[Source texts of formatted documents]
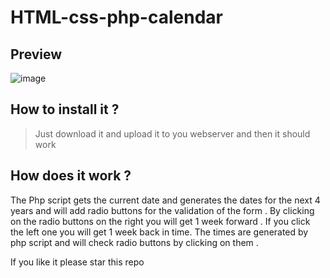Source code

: # HTML-css-php-calendar

## Preview

![image](https://user-images.githubusercontent.com/101336067/157666778-5ca9fd3c-bc5b-4b90-84de-c073cd4e867f.png)


## How to install it ?
>Just download it and upload it to you webserver and then it should work 

## How does it work ?

The Php script gets the current date and generates the dates for the next 4 years and will add radio buttons for the validation of the form . By clicking on the radio buttons on the right you will get 1 week forward . If you click the left one you will get 1 week back in time. The times are generated by php script and will check radio buttons by clicking on them .

If you like it please star this repo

The problem: Output each line above exactly as it stands, omitting the pictures.

Answer area:
Source code

: # HTML-css-php-calendar

## Preview

![image](https://user-images.githubusercontent.com/101336067/157666778-5ca9fd3c-bc5b-4b90-84de-c073cd4e867f.png)


## How to install it ?
>Just download it and upload it to you webserver and then it should work 

## How does it work ?

The Php script gets the current date and generates the dates for the next 4 years and will add radio buttons for the validation of the form . By clicking on the radio buttons on the right you will get 1 week forward . If you click the left one you will get 1 week back in time. The times are generated by php script and will check radio buttons by clicking on them .

If you like it please star this repo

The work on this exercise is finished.